Social Insurance Institution
- Successor: Social Security Institution
- Formation: 1946; 80 years ago
- Dissolved: May 16, 2006; 20 years ago
- Headquarters: Ulus, Ankara, Turkey
- Employees: over 60,000 (1995)
- Website: www.ssk.gov.tr

= Social Insurance Institution (Turkey) =

Former Turkish social security institution

The Social Insurance Institution (Sosyal Sigortalar Kurumu, SSK) was a social security institution connected to the Ministry of Labour and Social Security in Turkey. It had been transferred into the Social Security Institution with Social Insurance and General Health Insurance Law, no. 5510 passed on 16 May 2006.

Before the merger into Social Security Institution, it was the biggest social security institution in Turkey. It provided insurance and healthcare to around %50 of the population.

== History ==
The institution was founded in 1946 as the Workers' Insurance Institution (İşçi Sigortaları Kurumu). The institution was expanded and renamed in 1965. It was primarily intended for workers and formed the main social security network in Turkey alongside the Retirement Fund (Emekli Sandığı) and Social Insurance Institution for Tradesmen and Craftsmen and Other Self-Employed (Bağ-Kur).

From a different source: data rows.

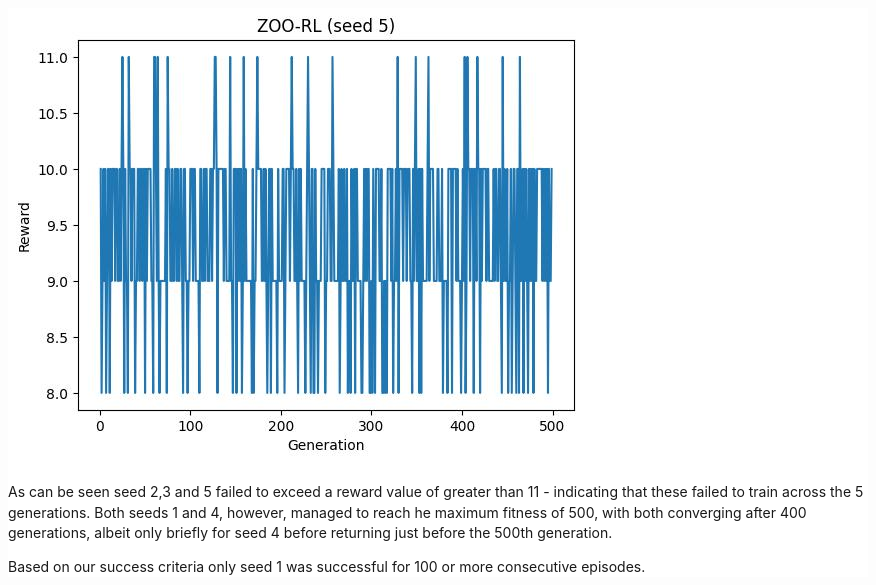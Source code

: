 ![ZOO-RL (seed 5).jpg](Evolutionary%20Algorithms%20for%20Optimization,%20Computer%20ca0b5c4bc8344665941a65e5ce8aca36/ZOO-RL_(seed_5).jpg)

As can be seen seed 2,3 and 5 failed to exceed a reward value of greater than 11 - indicating that these failed to train across the 5 generations. Both seeds 1 and 4, however, managed to reach he maximum fitness of 500, with both converging after 400 generations, albeit only briefly for seed 4 before returning just before the 500th generation. 

Based on our  success criteria only seed 1 was successful for 100 or more consecutive episodes.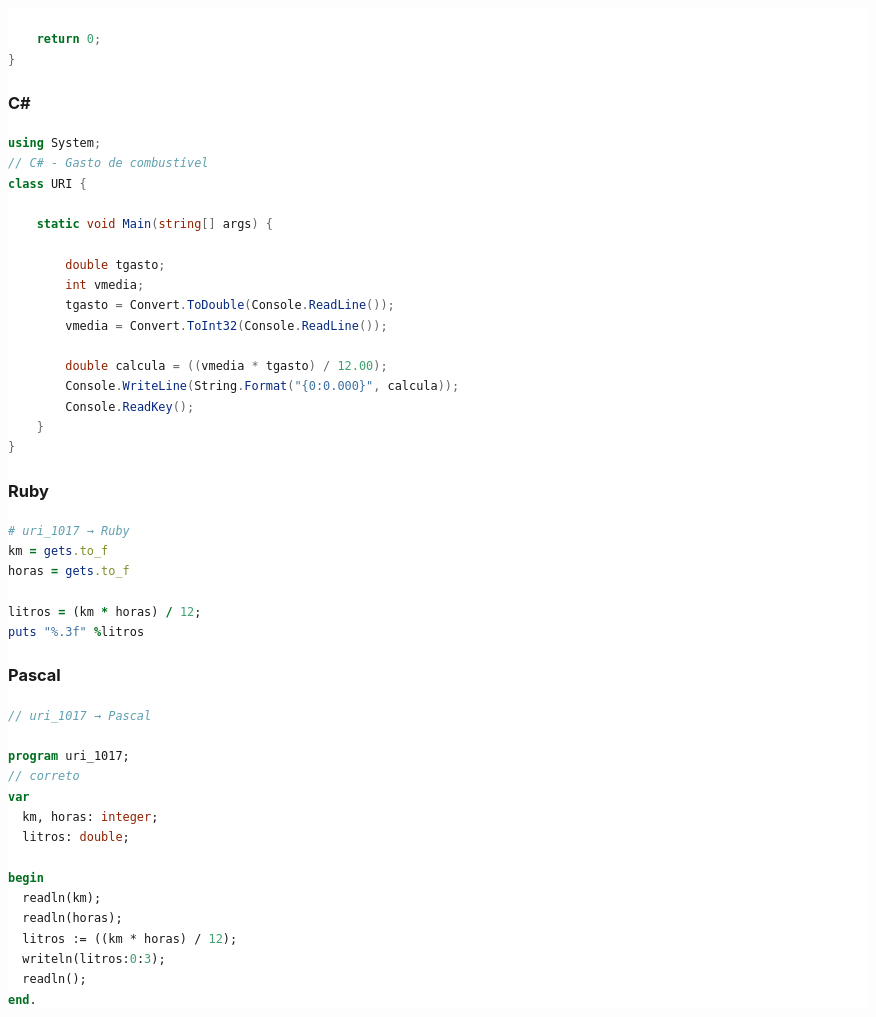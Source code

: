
 ```c++
 
    return 0;
}
```

### C#

```c#
using System; 
// C# - Gasto de combustível
class URI {

    static void Main(string[] args) { 

        double tgasto;
        int vmedia;
        tgasto = Convert.ToDouble(Console.ReadLine());
        vmedia = Convert.ToInt32(Console.ReadLine());

        double calcula = ((vmedia * tgasto) / 12.00);
        Console.WriteLine(String.Format("{0:0.000}", calcula));
        Console.ReadKey();
    }
}
```

### Ruby

```ruby
# uri_1017 → Ruby
km = gets.to_f
horas = gets.to_f

litros = (km * horas) / 12;
puts "%.3f" %litros
```

### Pascal

```pascal
// uri_1017 → Pascal

program uri_1017;
// correto
var
  km, horas: integer;
  litros: double;

begin
  readln(km);
  readln(horas);
  litros := ((km * horas) / 12);
  writeln(litros:0:3);
  readln();
end.
```
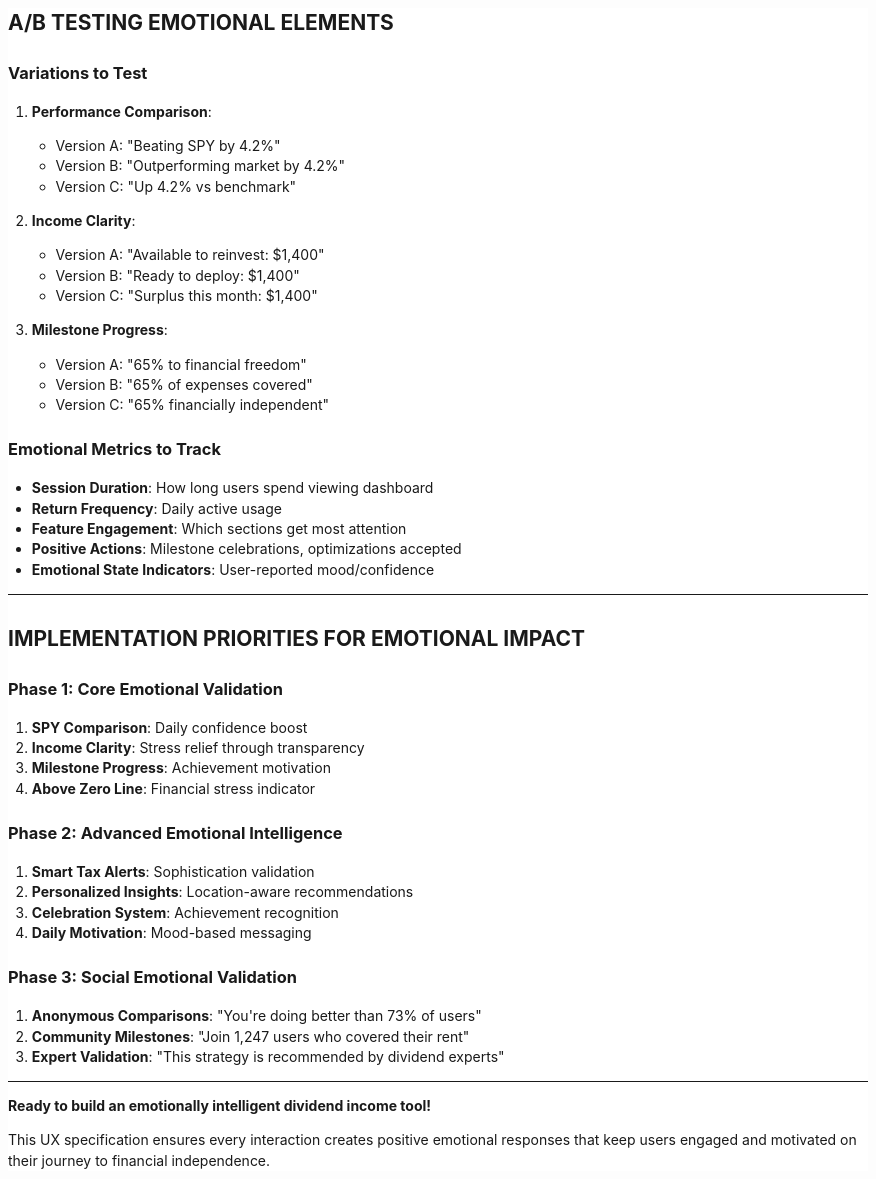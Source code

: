 
##  A/B TESTING EMOTIONAL ELEMENTS

### **Variations to Test**
1. **Performance Comparison**:
   - Version A: "Beating SPY by 4.2%"
   - Version B: "Outperforming market by 4.2%"
   - Version C: "Up 4.2% vs benchmark"

2. **Income Clarity**:
   - Version A: "Available to reinvest: $1,400"
   - Version B: "Ready to deploy: $1,400"  
   - Version C: "Surplus this month: $1,400"

3. **Milestone Progress**:
   - Version A: "65% to financial freedom"
   - Version B: "65% of expenses covered"
   - Version C: "65% financially independent"

### **Emotional Metrics to Track**
- **Session Duration**: How long users spend viewing dashboard
- **Return Frequency**: Daily active usage
- **Feature Engagement**: Which sections get most attention
- **Positive Actions**: Milestone celebrations, optimizations accepted
- **Emotional State Indicators**: User-reported mood/confidence

---

##  IMPLEMENTATION PRIORITIES FOR EMOTIONAL IMPACT

### **Phase 1: Core Emotional Validation**
1. **SPY Comparison**: Daily confidence boost
2. **Income Clarity**: Stress relief through transparency  
3. **Milestone Progress**: Achievement motivation
4. **Above Zero Line**: Financial stress indicator

### **Phase 2: Advanced Emotional Intelligence**
1. **Smart Tax Alerts**: Sophistication validation
2. **Personalized Insights**: Location-aware recommendations
3. **Celebration System**: Achievement recognition
4. **Daily Motivation**: Mood-based messaging

### **Phase 3: Social Emotional Validation**
1. **Anonymous Comparisons**: "You're doing better than 73% of users"
2. **Community Milestones**: "Join 1,247 users who covered their rent"
3. **Expert Validation**: "This strategy is recommended by dividend experts"

---

**Ready to build an emotionally intelligent dividend income tool!** 

This UX specification ensures every interaction creates positive emotional responses that keep users engaged and motivated on their journey to financial independence. 
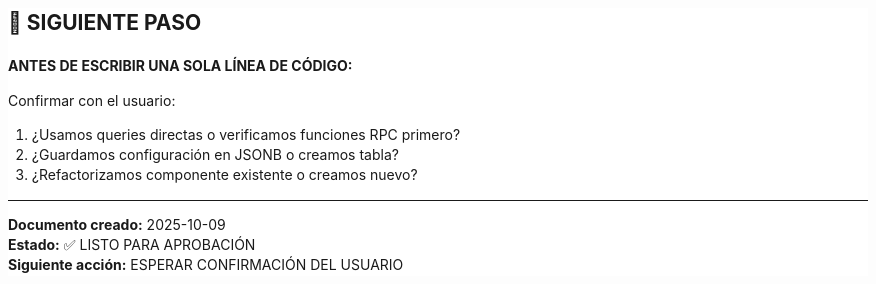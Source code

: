 ## 🚀 SIGUIENTE PASO

**ANTES DE ESCRIBIR UNA SOLA LÍNEA DE CÓDIGO:**

Confirmar con el usuario:
1. ¿Usamos queries directas o verificamos funciones RPC primero?
2. ¿Guardamos configuración en JSONB o creamos tabla?
3. ¿Refactorizamos componente existente o creamos nuevo?

---

**Documento creado:** 2025-10-09  
**Estado:** ✅ LISTO PARA APROBACIÓN  
**Siguiente acción:** ESPERAR CONFIRMACIÓN DEL USUARIO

The institution had entered into financial troubles in the 1990s as a result of populist changes to the insurance coverage and retirement age.

== Scope ==

The institution, in addition to collecting pension premium payments and unlike other social security institutions, operated a large network of hospitals throughout the country, called as SSK hospitals (SSK Hastanesi) and produced a limited number of pharmaceutical drugs and liquids, to be used in the hospitals. The institution quickly became the second-largest healthcare provider in the country, behind the Ministry of Health. However, the hospitals soon became over-crowded and became synonymous with the long waiting queues. All of the SSK hospitals were transferred to the Ministry of Health in 2005.

The institution provided pensions, free healthcare, and allowances to almost all workers employed in Turkish formal sector, except civil servants and the self-employed.